-------- Data for analysis --------
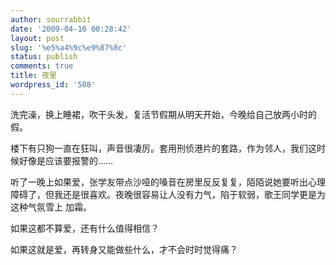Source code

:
 ```yaml
---
author: sourrabbit
date: '2009-04-10 00:28:42'
layout: post
slug: '%e5%a4%9c%e9%87%8c'
status: publish
comments: true
title: 夜里
wordpress_id: '508'
---
```


洗完澡，换上睡裙，吹干头发，复活节假期从明天开始，今晚给自己放两小时的假。

楼下有只狗一直在狂叫，声音很凄厉。套用刑侦港片的套路，作为邻人，我们这时候好像是应该要报警的……

听了一晚上如果爱，张学友带点沙哑的嗓音在房里反反复复，陌陌说她要听出心理障碍了，但我还是很喜欢。夜晚很容易让人没有力气，陷于软弱，歌王同学更是为这种气氛雪上
加霜。

如果这都不算爱，还有什么值得相信？

如果这就是爱，再转身又能做些什么，才不会时时觉得痛？

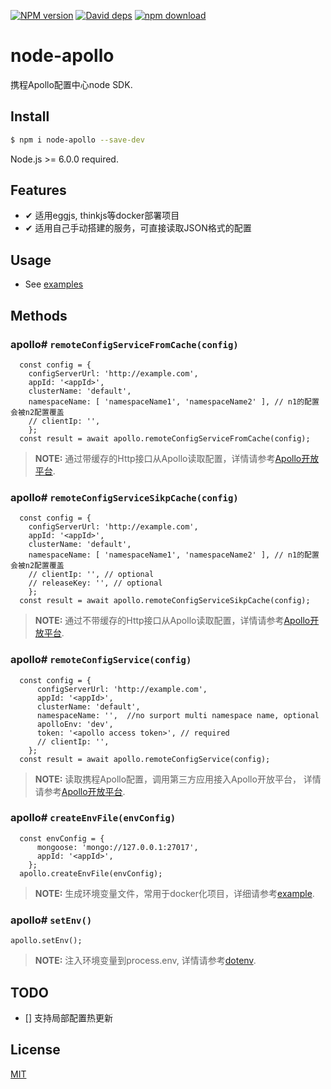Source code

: [![NPM version][npm-image]][npm-url]
[![David deps][david-image]][david-url]
[![npm download][download-image]][download-url]

[npm-image]: https://img.shields.io/npm/v/node-apollo.svg?style=flat-square
[npm-url]: https://npmjs.org/package/node-apollo
[david-image]: https://img.shields.io/david/Quinton/node-apollo.svg?style=flat-square
[david-url]: https://david-dm.org/Quinton/node-apollo/repo.svg
[download-image]: https://img.shields.io/npm/dm/node-apollo.svg?style=flat-square
[download-url]: https://npmjs.org/package/node-apollo
# node-apollo

  携程Apollo配置中心node SDK.

## Install

```bash
$ npm i node-apollo --save-dev
```
Node.js >= 6.0.0 required.

## Features

- ✔︎ 适用eggjs, thinkjs等docker部署项目
- ✔︎ 适用自己手动搭建的服务，可直接读取JSON格式的配置

## Usage

* See [examples](https://github.com/Quinton/node-apollo/tree/master/example)

## Methods

### apollo# ```remoteConfigServiceFromCache(config)```
```
  const config = {
    configServerUrl: 'http://example.com',
    appId: '<appId>',
    clusterName: 'default',
    namespaceName: [ 'namespaceName1', 'namespaceName2' ], // n1的配置会被n2配置覆盖
    // clientIp: '',
    };
  const result = await apollo.remoteConfigServiceFromCache(config);
```
  >**NOTE:** 通过带缓存的Http接口从Apollo读取配置，详情请参考[Apollo开放平台](https://github.com/ctripcorp/apollo/wiki/%E5%85%B6%E5%AE%83%E8%AF%AD%E8%A8%80%E5%AE%A2%E6%88%B7%E7%AB%AF%E6%8E%A5%E5%85%A5%E6%8C%87%E5%8D%97#12-%E9%80%9A%E8%BF%87%E5%B8%A6%E7%BC%93%E5%AD%98%E7%9A%84http%E6%8E%A5%E5%8F%A3%E4%BB%8Eapollo%E8%AF%BB%E5%8F%96%E9%85%8D%E7%BD%AE).
### apollo# ```remoteConfigServiceSikpCache(config)```
```
  const config = {
    configServerUrl: 'http://example.com',
    appId: '<appId>',
    clusterName: 'default',
    namespaceName: [ 'namespaceName1', 'namespaceName2' ], // n1的配置会被n2配置覆盖
    // clientIp: '', // optional
    // releaseKey: '', // optional
    };
  const result = await apollo.remoteConfigServiceSikpCache(config);
```
  >**NOTE:** 通过不带缓存的Http接口从Apollo读取配置，详情请参考[Apollo开放平台](https://github.com/ctripcorp/apollo/wiki/%E5%85%B6%E5%AE%83%E8%AF%AD%E8%A8%80%E5%AE%A2%E6%88%B7%E7%AB%AF%E6%8E%A5%E5%85%A5%E6%8C%87%E5%8D%97#13-%E9%80%9A%E8%BF%87%E4%B8%8D%E5%B8%A6%E7%BC%93%E5%AD%98%E7%9A%84http%E6%8E%A5%E5%8F%A3%E4%BB%8Eapollo%E8%AF%BB%E5%8F%96%E9%85%8D%E7%BD%AE).
### apollo# ```remoteConfigService(config)```
```
  const config = {
      configServerUrl: 'http://example.com',
      appId: '<appId>',
      clusterName: 'default',
      namespaceName: '',  //no surport multi namespace name, optional
      apolloEnv: 'dev',
      token: '<apollo access token>', // required
      // clientIp: '',
    };
  const result = await apollo.remoteConfigService(config);
```
  >**NOTE:** 读取携程Apollo配置，调用第三方应用接入Apollo开放平台， 详情请参考[Apollo开放平台](https://github.com/ctripcorp/apollo/wiki/Apollo%E5%BC%80%E6%94%BE%E5%B9%B3%E5%8F%B0).
### apollo# ```createEnvFile(envConfig)```
```
  const envConfig = {
      mongoose: 'mongo://127.0.0.1:27017',
      appId: '<appId>',
    };
  apollo.createEnvFile(envConfig);
```
>**NOTE:** 生成环境变量文件，常用于docker化项目，详细请参考[example](https://github.com/Quinton/node-apollo/tree/master/example).
### apollo# ```setEnv()```
```
apollo.setEnv();
```
>**NOTE:** 注入环境变量到process.env, 详情请参考[dotenv](https://github.com/motdotla/dotenv#usage).

## TODO
  
 - [] 支持局部配置热更新

## License

[MIT](LICENSE)
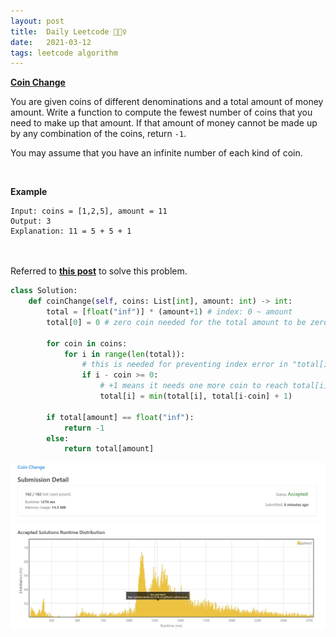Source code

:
 ```yaml
---
layout: post
title:  Daily Leetcode 🙋🏻‍♀️
date:   2021-03-12
tags: leetcode algorithm 
---
```


<b><a href='https://leetcode.com/explore/challenge/card/march-leetcoding-challenge-2021/589/week-2-march-8th-march-14th/3668/' target='_blank'> Coin Change </a></b>

You are given coins of different denominations and a total amount of money amount. Write a function to compute the fewest number of coins that you need to make up that amount. If that amount of money cannot be made up by any combination of the coins, return ```-1```.

You may assume that you have an infinite number of each kind of coin.

<br>

<b>Example</b>
```
Input: coins = [1,2,5], amount = 11
Output: 3
Explanation: 11 = 5 + 5 + 1
```

<br>
<br>
Referred to <b><a href='https://trykv.medium.com/how-to-solve-minimum-coin-change-f96a758ccade' target='_blank'>this post</a></b> to solve this problem. 

```python
class Solution:
    def coinChange(self, coins: List[int], amount: int) -> int:
        total = [float("inf")] * (amount+1) # index: 0 ~ amount 
        total[0] = 0 # zero coin needed for the total amount to be zero 
        
        for coin in coins:
            for i in range(len(total)):
                # this is needed for preventing index error in "total[i-coin]"
                if i - coin >= 0:
                    # +1 means it needs one more coin to reach total[i] from total[i-coin]
                    total[i] = min(total[i], total[i-coin] + 1)
                    
        if total[amount] == float("inf"):
            return -1
        else:
            return total[amount]        
```


<img src="https://github.com/yeounyi/yeounyi.github.io/blob/master/assets/img/0312.JPG?raw=true">
<br>

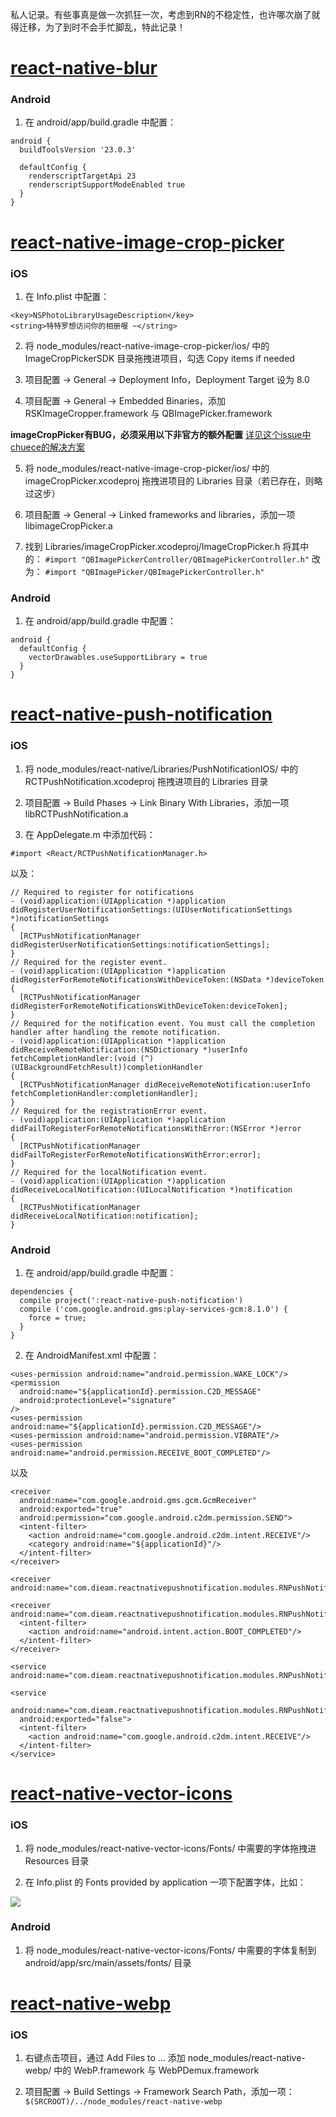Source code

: 私人记录。有些事真是做一次抓狂一次，考虑到RN的不稳定性，也许哪次崩了就得迁移，为了到时不会手忙脚乱，特此记录！

# [react-native-blur](https://github.com/react-native-community/react-native-blur)

### Android

1. 在 android/app/build.gradle 中配置：

```
android {
  buildToolsVersion '23.0.3'

  defaultConfig {
    renderscriptTargetApi 23
    renderscriptSupportModeEnabled true
  }
}
```



# [react-native-image-crop-picker](https://github.com/ivpusic/react-native-image-crop-picker)

### iOS

1. 在 Info.plist 中配置：
```
<key>NSPhotoLibraryUsageDescription</key>
<string>特特罗想访问你的相册喔 ~</string>
```

2. 将 node_modules/react-native-image-crop-picker/ios/ 中的 ImageCropPickerSDK 目录拖拽进项目，勾选 Copy items if needed

3. 项目配置 -> General -> Deployment Info，Deployment Target 设为 8.0

4. 项目配置 -> General -> Embedded Binaries，添加 RSKImageCropper.framework 与
 QBImagePicker.framework

**imageCropPicker有BUG，必须采用以下非官方的额外配置**
[详见这个issue中chuece的解决方案](https://github.com/ivpusic/react-native-image-crop-picker/issues/414)

5. 将 node_modules/react-native-image-crop-picker/ios/ 中的 imageCropPicker.xcodeproj 拖拽进项目的 Libraries 目录（若已存在，则略过这步）

6. 项目配置 -> General -> Linked frameworks and libraries，添加一项 libimageCropPicker.a

7. 找到 Libraries/imageCropPicker.xcodeproj/ImageCropPicker.h
将其中的：
``#import "QBImagePickerController/QBImagePickerController.h"``
改为：
``#import "QBImagePicker/QBImagePickerController.h"``

### Android

1. 在 android/app/build.gradle 中配置：

```
android {
  defaultConfig {
    vectorDrawables.useSupportLibrary = true
  }
}
```



# [react-native-push-notification](https://github.com/zo0r/react-native-push-notification)

### iOS

1. 将 node_modules/react-native/Libraries/PushNotificationIOS/ 中的 RCTPushNotification.xcodeproj 拖拽进项目的 Libraries 目录

2. 项目配置 -> Build Phases -> Link Binary With Libraries，添加一项 libRCTPushNotification.a

3. 在 AppDelegate.m 中添加代码：

```
#import <React/RCTPushNotificationManager.h>
```

以及：

```
// Required to register for notifications
- (void)application:(UIApplication *)application didRegisterUserNotificationSettings:(UIUserNotificationSettings *)notificationSettings
{
  [RCTPushNotificationManager didRegisterUserNotificationSettings:notificationSettings];
}
// Required for the register event.
- (void)application:(UIApplication *)application didRegisterForRemoteNotificationsWithDeviceToken:(NSData *)deviceToken
{
  [RCTPushNotificationManager didRegisterForRemoteNotificationsWithDeviceToken:deviceToken];
}
// Required for the notification event. You must call the completion handler after handling the remote notification.
- (void)application:(UIApplication *)application didReceiveRemoteNotification:(NSDictionary *)userInfo
fetchCompletionHandler:(void (^)(UIBackgroundFetchResult))completionHandler
{
  [RCTPushNotificationManager didReceiveRemoteNotification:userInfo fetchCompletionHandler:completionHandler];
}
// Required for the registrationError event.
- (void)application:(UIApplication *)application didFailToRegisterForRemoteNotificationsWithError:(NSError *)error
{
  [RCTPushNotificationManager didFailToRegisterForRemoteNotificationsWithError:error];
}
// Required for the localNotification event.
- (void)application:(UIApplication *)application didReceiveLocalNotification:(UILocalNotification *)notification
{
  [RCTPushNotificationManager didReceiveLocalNotification:notification];
}
```

### Android

1. 在 android/app/build.gradle 中配置：

```
dependencies {
  compile project(':react-native-push-notification')
  compile ('com.google.android.gms:play-services-gcm:8.1.0') {
    force = true;
  }
}
```

2. 在 AndroidManifest.xml 中配置：

```
<uses-permission android:name="android.permission.WAKE_LOCK"/>
<permission
  android:name="${applicationId}.permission.C2D_MESSAGE"
  android:protectionLevel="signature"
/>
<uses-permission android:name="${applicationId}.permission.C2D_MESSAGE"/>
<uses-permission android:name="android.permission.VIBRATE"/>
<uses-permission android:name="android.permission.RECEIVE_BOOT_COMPLETED"/>
```

以及

```
<receiver
  android:name="com.google.android.gms.gcm.GcmReceiver"
  android:exported="true"
  android:permission="com.google.android.c2dm.permission.SEND">
  <intent-filter>
    <action android:name="com.google.android.c2dm.intent.RECEIVE"/>
    <category android:name="${applicationId}"/>
  </intent-filter>
</receiver>

<receiver android:name="com.dieam.reactnativepushnotification.modules.RNPushNotificationPublisher"/>

<receiver android:name="com.dieam.reactnativepushnotification.modules.RNPushNotificationBootEventReceiver">
  <intent-filter>
    <action android:name="android.intent.action.BOOT_COMPLETED"/>
  </intent-filter>
</receiver>

<service android:name="com.dieam.reactnativepushnotification.modules.RNPushNotificationRegistrationService"/>

<service
  android:name="com.dieam.reactnativepushnotification.modules.RNPushNotificationListenerService"
  android:exported="false">
  <intent-filter>
    <action android:name="com.google.android.c2dm.intent.RECEIVE"/>
  </intent-filter>
</service>
```



# [react-native-vector-icons](https://github.com/oblador/react-native-vector-icons)

### iOS

1. 将 node_modules/react-native-vector-icons/Fonts/ 中需要的字体拖拽进 Resources 目录

2. 在 Info.plist 的 Fonts provided by application 一项下配置字体，比如：

![](https://cloud.githubusercontent.com/assets/378279/12421498/2db1f93a-be88-11e5-89c8-2e563ba6251a.png)

### Android

1. 将 node_modules/react-native-vector-icons/Fonts/ 中需要的字体复制到
 android/app/src/main/assets/fonts/ 目录



# [react-native-webp](https://github.com/dbasedow/react-native-webp)

### iOS

1. 右键点击项目，通过 Add Files to ... 添加 node_modules/react-native-webp/ 中的 WebP.framework 与 WebPDemux.framework

2. 项目配置 -> Build Settings -> Framework Search Path，添加一项：
``$(SRCROOT)/../node_modules/react-native-webp``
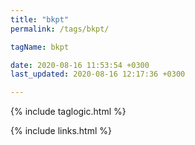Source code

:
 ```yaml
---
title: "bkpt"
permalink: /tags/bkpt/

tagName: bkpt

date: 2020-08-16 11:53:54 +0300
last_updated: 2020-08-16 12:17:36 +0300

---
```


{% include taglogic.html %}

{% include links.html %}
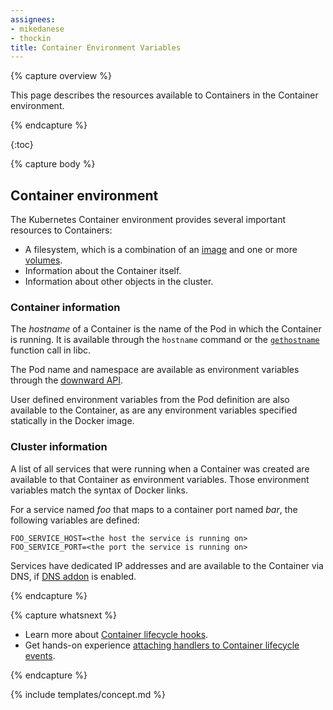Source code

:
 ```yaml
---
assignees:
- mikedanese
- thockin
title: Container Environment Variables
---
```


{% capture overview %}

This page describes the resources available to Containers in the Container environment. 

{% endcapture %}

{:toc}

{% capture body %}

## Container environment

The Kubernetes Container environment provides several important resources to Containers:

* A filesystem, which is a combination of an [image](/docs/concepts/workloads/containers/images) and one or more [volumes](/docs/concepts/storage/volumes).
* Information about the Container itself.
* Information about other objects in the cluster.

### Container information

The *hostname* of a Container is the name of the Pod in which the Container is running.
It is available through the `hostname` command or the
[`gethostname`](http://man7.org/linux/man-pages/man2/gethostname.2.html)
function call in libc.

The Pod name and namespace are available as environment variables through the
[downward API](docs/tasks/configure-pod-container/downward-api-volume-expose-pod-information).

User defined environment variables from the Pod definition are also available to the Container,
as are any environment variables specified statically in the Docker image.

### Cluster information

A list of all services that were running when a Container was created are available to that Container as environment variables.
Those environment variables match the syntax of Docker links.

For a service named *foo* that maps to a container port named *bar*,
the following variables are defined:

```shell
FOO_SERVICE_HOST=<the host the service is running on>
FOO_SERVICE_PORT=<the port the service is running on>
```

Services have dedicated IP addresses and are available to the Container via DNS,
if [DNS addon](http://releases.k8s.io/{{page.githubbranch}}/cluster/addons/dns/) is enabled. 

{% endcapture %}

{% capture whatsnext %}

* Learn more about [Container lifecycle hooks](/docs/concepts/containers/container-lifecycle-hooks.md).
* Get hands-on experience
  [attaching handlers to Container lifecycle events](/docs/tasks/configure-pod-container/attach-handler-lifecycle-event/).

{% endcapture %}

{% include templates/concept.md %}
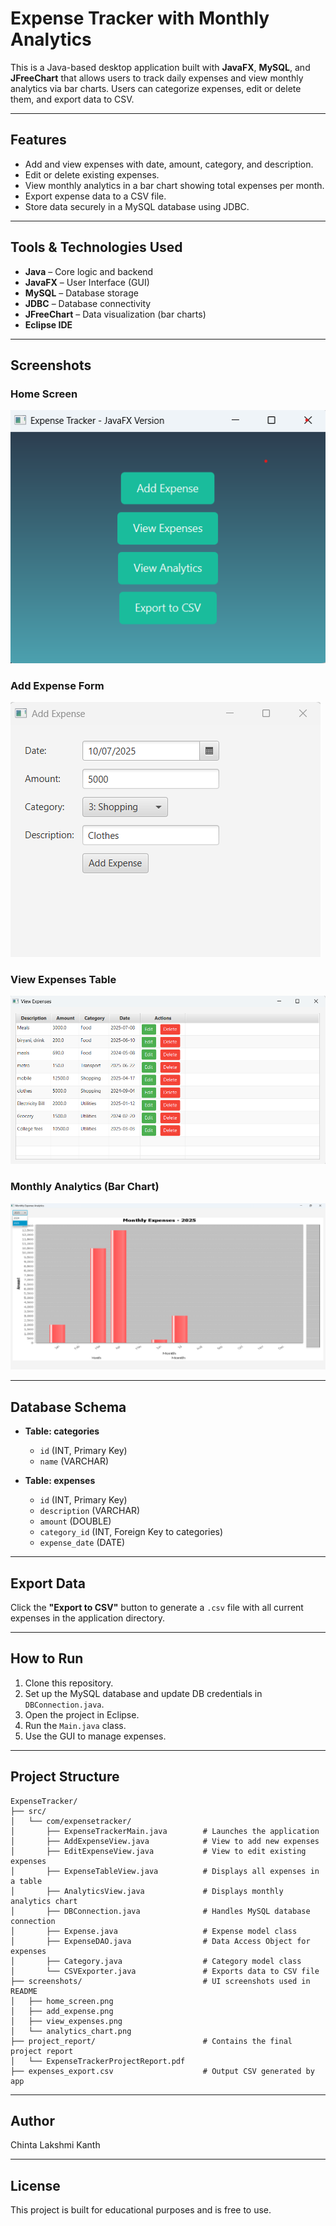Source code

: # Expense Tracker with Monthly Analytics

This is a Java-based desktop application built with **JavaFX**, **MySQL**, and **JFreeChart** that allows users to track daily expenses and view monthly analytics via bar charts. Users can categorize expenses, edit or delete them, and export data to CSV.

---

## Features

- Add and view expenses with date, amount, category, and description.
- Edit or delete existing expenses.
- View monthly analytics in a bar chart showing total expenses per month.
- Export expense data to a CSV file.
- Store data securely in a MySQL database using JDBC.

---

## Tools & Technologies Used

- **Java** – Core logic and backend
- **JavaFX** – User Interface (GUI)
- **MySQL** – Database storage
- **JDBC** – Database connectivity
- **JFreeChart** – Data visualization (bar charts)
- **Eclipse IDE**

---

## Screenshots

### Home Screen
![Home Screen](ExpenseTracker/screenshorts/home_screen.png)

### Add Expense Form
![Add Expense](ExpenseTracker/screenshorts/add_expense.png)

### View Expenses Table
![View Expenses](ExpenseTracker/screenshorts/view_expenses.png)

### Monthly Analytics (Bar Chart)
![Analytics Chart](ExpenseTracker/screenshorts/analytics_chart.png)

---

## Database Schema

- **Table: categories**
  - `id` (INT, Primary Key)
  - `name` (VARCHAR)

- **Table: expenses**
  - `id` (INT, Primary Key)
  - `description` (VARCHAR)
  - `amount` (DOUBLE)
  - `category_id` (INT, Foreign Key to categories)
  - `expense_date` (DATE)

---

## Export Data

Click the **"Export to CSV"** button to generate a `.csv` file with all current expenses in the application directory.

---

## How to Run

1. Clone this repository.
2. Set up the MySQL database and update DB credentials in `DBConnection.java`.
3. Open the project in Eclipse.
4. Run the `Main.java` class.
5. Use the GUI to manage expenses.

---

##  Project Structure

```
ExpenseTracker/
├── src/
│   └── com/expensetracker/
│       ├── ExpenseTrackerMain.java        # Launches the application
│       ├── AddExpenseView.java            # View to add new expenses
│       ├── EditExpenseView.java           # View to edit existing expenses
│       ├── ExpenseTableView.java          # Displays all expenses in a table
│       ├── AnalyticsView.java             # Displays monthly analytics chart
│       ├── DBConnection.java              # Handles MySQL database connection
│       ├── Expense.java                   # Expense model class
│       ├── ExpenseDAO.java                # Data Access Object for expenses
│       ├── Category.java                  # Category model class
│       └── CSVExporter.java               # Exports data to CSV file
├── screenshots/                           # UI screenshots used in README
│   ├── home_screen.png
│   ├── add_expense.png
│   ├── view_expenses.png
│   └── analytics_chart.png
├── project_report/                        # Contains the final project report
│   └── ExpenseTrackerProjectReport.pdf
├── expenses_export.csv                    # Output CSV generated by app

```

---

## Author
Chinta Lakshmi Kanth

---

##  License

This project is built for educational purposes and is free to use.
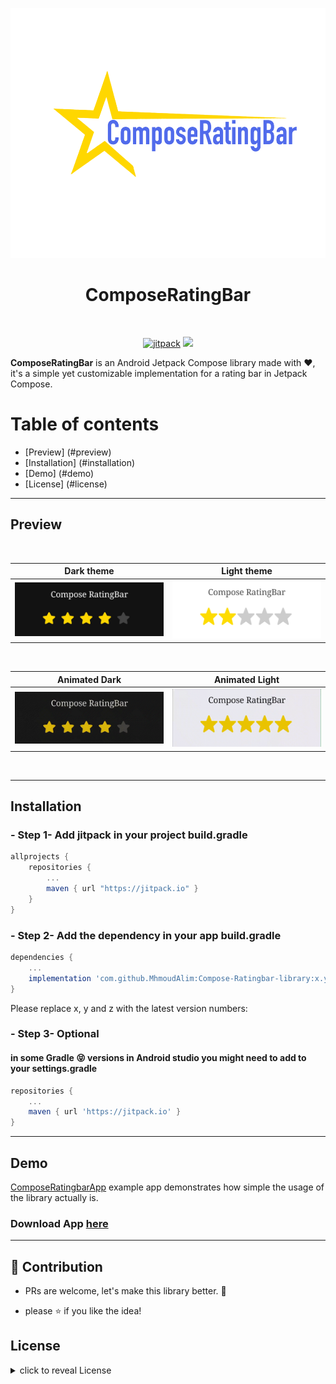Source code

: <p align="center">
<img src="https://github.com/MhmoudAlim/Compose-Ratingbar-library/blob/master/blob/logo/compoesRatingBarLogo.png?https://github.com/MhmoudAlim/Compose-Ratingbar-library/blob/master/blob/logo/compoesRatingBarLogo.png?raw=true" alt="ComposeRatingBar" height="400"/>
</p>
<h1 align="center">ComposeRatingBar</h1>


<br/>
<p align="center">
	<a href="https://jitpack.io/#MhmoudAlim/Compose-Ratingbar-library)"> <img src="https://jitpack.io/v/MhmoudAlim/Compose-Ratingbar-library.svg" height="20" alt="jitpack"/></a>
<a href="https://twitter.com/intent/tweet?text=ComposeRatingBar%20is%20a%20simple%20implementation%20for%20rating%20bar%20in%20Jetpack%20Compose%20https://github.com/MhmoudAlim/Compose-Ratingbar-library%20#android%20#kotlin%20#java%20#library%20#developers"><img src="https://img.shields.io/twitter/url/http/shields.io.svg?style=social" height="20"/></a>




**ComposeRatingBar**  is an Android Jetpack Compose library made with :heart:, it's a simple yet customizable implementation for a rating bar in Jetpack Compose.


# Table of contents

- [Preview] (#preview)
- [Installation] (#installation)
- [Demo] (#demo)
- [License] (#license)


---
## Preview




<br/>

Dark theme            |  Light theme
:-------------------------:|:-------------------------:
![](https://github.com/MhmoudAlim/Compose-Ratingbar-library/blob/master/blob/screenshots/composeratingbar_sample3.png?raw=true)  |   ![](https://github.com/MhmoudAlim/Compose-Ratingbar-library/blob/master/blob/screenshots/composeratingbar_sample4.png?raw=true)


<br/>

Animated Dark            |  Animated Light
:-------------------------:|:-------------------------:
![](https://github.com/MhmoudAlim/Compose-Ratingbar-library/blob/master/blob/screenshots/Compose-Ratingbar-library_sample1.gif?raw=true)  |  ![](https://github.com/MhmoudAlim/Compose-Ratingbar-library/blob/master/blob/screenshots/Compose-Ratingbar-library_sample2.gif?raw=true)


<br/>

---
## Installation

### - Step 1- Add jitpack in your project build.gradle
```groovy
allprojects {
    repositories {
        ...
        maven { url "https://jitpack.io" }
    }
}
```

### - Step 2- Add the dependency in your app build.gradle

```groovy
dependencies {
    ...
    implementation 'com.github.MhmoudAlim:Compose-Ratingbar-library:x.y.z'
}
```
Please replace x, y and z with the latest version numbers: [](https://jitpack.io/v/MhmoudAlim/Compose-Ratingbar-library.svg)

### - Step 3- Optional

#### in some **Gradle** :stuck_out_tongue_closed_eyes: versions in Android studio you might need to add to your settings.gradle
```groovy
repositories {
    ...
    maven { url 'https://jitpack.io' }
}
```

---
## Demo

[ComposeRatingbarApp](https://github.com/MhmoudAlim/Compose-Ratingbar-library/tree/master/demo)
example app demonstrates how simple the usage of the library actually is.
</br>
### Download App [here](https://github.com/MhmoudAlim/Compose-Ratingbar-library/raw/master/blob/apk/demo-release.apk)

---
## :clap: Contribution

- PRs are welcome, let's make this library better. :raised_hands:

- please :star: if you like the idea!


## License

<details>
    <summary>
        click to reveal License
    </summary>

```
Licensed under the Apache License, Version 2.0 (the "License");
you may not use this file except in compliance with the License.
You may obtain a copy of the License at

   https://www.apache.org/licenses/LICENSE-2.0

Unless required by applicable law or agreed to in writing, software
distributed under the License is distributed on an "AS IS" BASIS,
WITHOUT WARRANTIES OR CONDITIONS OF ANY KIND, either express or implied.
See the License for the specific language governing permissions and
limitations under the License.
```

</details>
--------
▶ [Work task] Look for the string "icons" in the records, and copy every line where it is found.

▶ [Answer box]
# [react-native-vector-icons](https://github.com/oblador/react-native-vector-icons)
1. 将 node_modules/react-native-vector-icons/Fonts/ 中需要的字体拖拽进 Resources 目录
1. 将 node_modules/react-native-vector-icons/Fonts/ 中需要的字体复制到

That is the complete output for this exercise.